La profesora Rosa Cid, al frente del grupo de investigación Deméter de la Universidad de Oviedo, fue la encargada de presentar ayer a Beard en el foro académico y trasladarle la primera pregunta sobre lo que está en el centro de su labor académica: la invisibilidad de la mujer en la historia. Después vendrían otras cuestiones que permitieron a la autora de "SPQR" ampliar su concepción de esa historia de los invisibles y su visión de la condición femenina en la doble perspectiva histórica y actual. "Desde Homero, la cultura occidental se ha construido sobre la supresión de las mujeres, lo llevamos ya en el cableado cerebral y queda patente al comprobar que ambiciosa no es un cumplido sino un reproche mientras que ambicioso constituye todo un elogio". Ese fue el apunte la experta en cultura clásica que vino a completar la impresión de una feminista algo desencantada al comprobar que "a principios de los 70, las mujeres pensábamos que podíamos conseguir nuestros derechos con rapidez. He vivido una revolución, al menos en el mundo occidental, pero ahora constatamos que esos derechos no equivalen al gran cambio que esperábamos".

El protagonismo de la mujer en la antigüedad se sostiene siempre sobre términos denigratorios. La historiadora sostiene que "los hombres temen el poder femenino, especialmente en un tiempo en que los vínculos de paternidad no eran tan demostrables como pueden serlo ahora. Las mujeres se utilizan para desviar la culpa, sirven para explicar los entresijos del poder que no son visibles. Como feminista me interesa ver cómo funciona el miedo de los hombres".

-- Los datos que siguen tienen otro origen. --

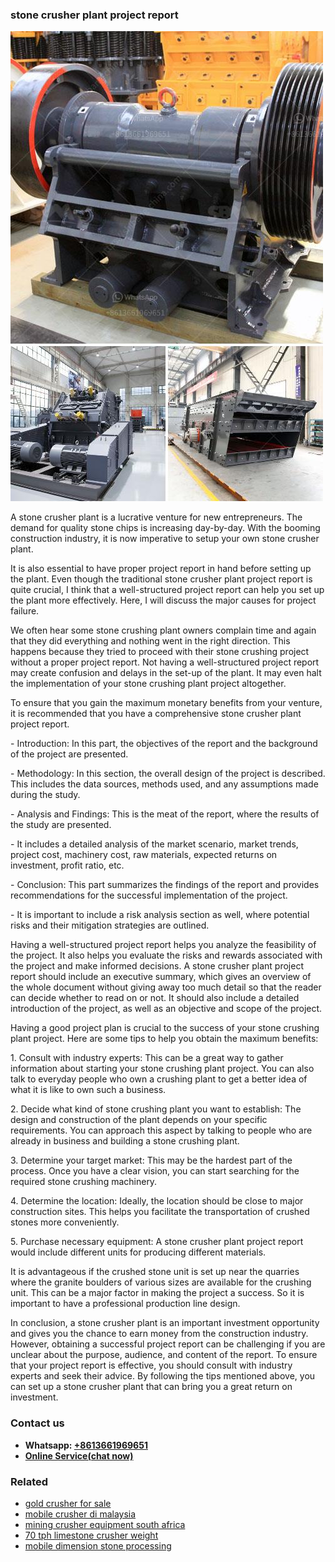 <h3>stone crusher plant project report</h3><img src='1706767251.jpg' alt=''><p>A stone crusher plant is a lucrative venture for new entrepreneurs. The demand for quality stone chips is increasing day-by-day. With the booming construction industry, it is now imperative to setup your own stone crusher plant.</p><p>It is also essential to have proper project report in hand before setting up the plant. Even though the traditional stone crusher plant project report is quite crucial, I think that a well-structured project report can help you set up the plant more effectively. Here, I will discuss the major causes for project failure.</p><p>We often hear some stone crushing plant owners complain time and again that they did everything and nothing went in the right direction. This happens because they tried to proceed with their stone crushing project without a proper project report. Not having a well-structured project report may create confusion and delays in the set-up of the plant. It may even halt the implementation of your stone crushing plant project altogether.</p><p>To ensure that you gain the maximum monetary benefits from your venture, it is recommended that you have a comprehensive stone crusher plant project report.</p><p>- Introduction: In this part, the objectives of the report and the background of the project are presented.</p><p>- Methodology: In this section, the overall design of the project is described. This includes the data sources, methods used, and any assumptions made during the study.</p><p>- Analysis and Findings: This is the meat of the report, where the results of the study are presented.</p><p>- It includes a detailed analysis of the market scenario, market trends, project cost, machinery cost, raw materials, expected returns on investment, profit ratio, etc.</p><p>- Conclusion: This part summarizes the findings of the report and provides recommendations for the successful implementation of the project.</p><p>- It is important to include a risk analysis section as well, where potential risks and their mitigation strategies are outlined.</p><p>Having a well-structured project report helps you analyze the feasibility of the project. It also helps you evaluate the risks and rewards associated with the project and make informed decisions. A stone crusher plant project report should include an executive summary, which gives an overview of the whole document without giving away too much detail so that the reader can decide whether to read on or not. It should also include a detailed introduction of the project, as well as an objective and scope of the project.</p><p>Having a good project plan is crucial to the success of your stone crushing plant project. Here are some tips to help you obtain the maximum benefits:</p><p>1. Consult with industry experts: This can be a great way to gather information about starting your stone crushing plant project. You can also talk to everyday people who own a crushing plant to get a better idea of what it is like to own such a business.</p><p>2. Decide what kind of stone crushing plant you want to establish: The design and construction of the plant depends on your specific requirements. You can approach this aspect by talking to people who are already in business and building a stone crushing plant.</p><p>3. Determine your target market: This may be the hardest part of the process. Once you have a clear vision, you can start searching for the required stone crushing machinery.</p><p>4. Determine the location: Ideally, the location should be close to major construction sites. This helps you facilitate the transportation of crushed stones more conveniently.</p><p>5. Purchase necessary equipment: A stone crusher plant project report would include different units for producing different materials.</p><p>It is advantageous if the crushed stone unit is set up near the quarries where the granite boulders of various sizes are available for the crushing unit. This can be a major factor in making the project a success. So it is important to have a professional production line design.</p><p>In conclusion, a stone crusher plant is an important investment opportunity and gives you the chance to earn money from the construction industry. However, obtaining a successful project report can be challenging if you are unclear about the purpose, audience, and content of the report. To ensure that your project report is effective, you should consult with industry experts and seek their advice. By following the tips mentioned above, you can set up a stone crusher plant that can bring you a great return on investment.</p><h3>Contact us</h3><ul><li><strong>Whatsapp:&nbsp;<a href="https://wa.me/8613661969651">+8613661969651</a></strong></li><li><a href="https://swt.shibang-china.com/?git&amp;zhl&amp;stone crusher plant project report"><strong>Online Service(chat now)</strong></a></li></ul><h3>Related</h3><ul><li><a href='gold crusher for sale.md'>gold crusher for sale</a></li><li><a href='mobile crusher di malaysia.md'>mobile crusher di malaysia</a></li><li><a href='mining crusher equipment south africa.md'>mining crusher equipment south africa</a></li><li><a href='70 tph limestone crusher weight.md'>70 tph limestone crusher weight</a></li><li><a href='mobile dimension stone processing.md'>mobile dimension stone processing</a></li></ul>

Con una presencia en las redes sociales inusual para alguien centrado en la investigación histórica, Beard considera que esa conexión que marca el mundo moderno contribuye a acentuar "una misoginia que va contra el derecho de las mujeres a opinar, algo muy conectado con el silencio de las mujeres en la antigüedad".

Además de las mujeres, la historia nos priva de conocer a otros muchos seres considerados irrelevantes "a los que es difícil ver porque apenas han dejado rastro". Sabemos de ellos por procedimientos indirectos que cada vez adquieren mayor relevancia para el conocimiento histórico y que requieren de una atención y curiosidad más amplias que las del investigador clásico. Por ejemplo, los restos biológicos de las alcantarillas de Herculano, la hermana menor de Pompeya también arrasada por la erupción del Vesubio en el año 79. "Por la espinas encontradas sabemos que comían muchos oricios", una dieta muy distinta de la sofisticada alimentación de las clases pudientes, de la sí existe abundante constancia.

El burdel de Pompeya es para Beard -quien trabajó sobre el terreno, es autora de "Pompeya. Historia de una ciudad romana" y coordinó una serie para la BBC que llegó a tener cuatro millones de espectadores- uno de los lugares más tristes de la antigüedad, pese a que los visitantes lleven de él una impresión muy distinta, saturada de masculinidad. Allí se mezclan todos los invisibles: "las mujeres que viven en celdas, con camas de piedra, donde reciben a hombres de las clases populares, marineros de paso muchas veces, porque los ricos no van a los burdeles, para eso ya tienen a las esclavas".

Mary Beard pone el foco de la historia sobre esa humanidad postergada y se levanta frente al intento de desplazar las humanidades, como género de conocimiento, del epicentro de la vida social. "El debate público empeora sin nosotros. No somos un adorno cultural sino algo fundamental y lo que yo hago es tan importante como lo que hace mi compañero en física", proclamó ayer en una intervención interrumpida por los aplausos de una audiencia a la que le va el futuro en esa defensa.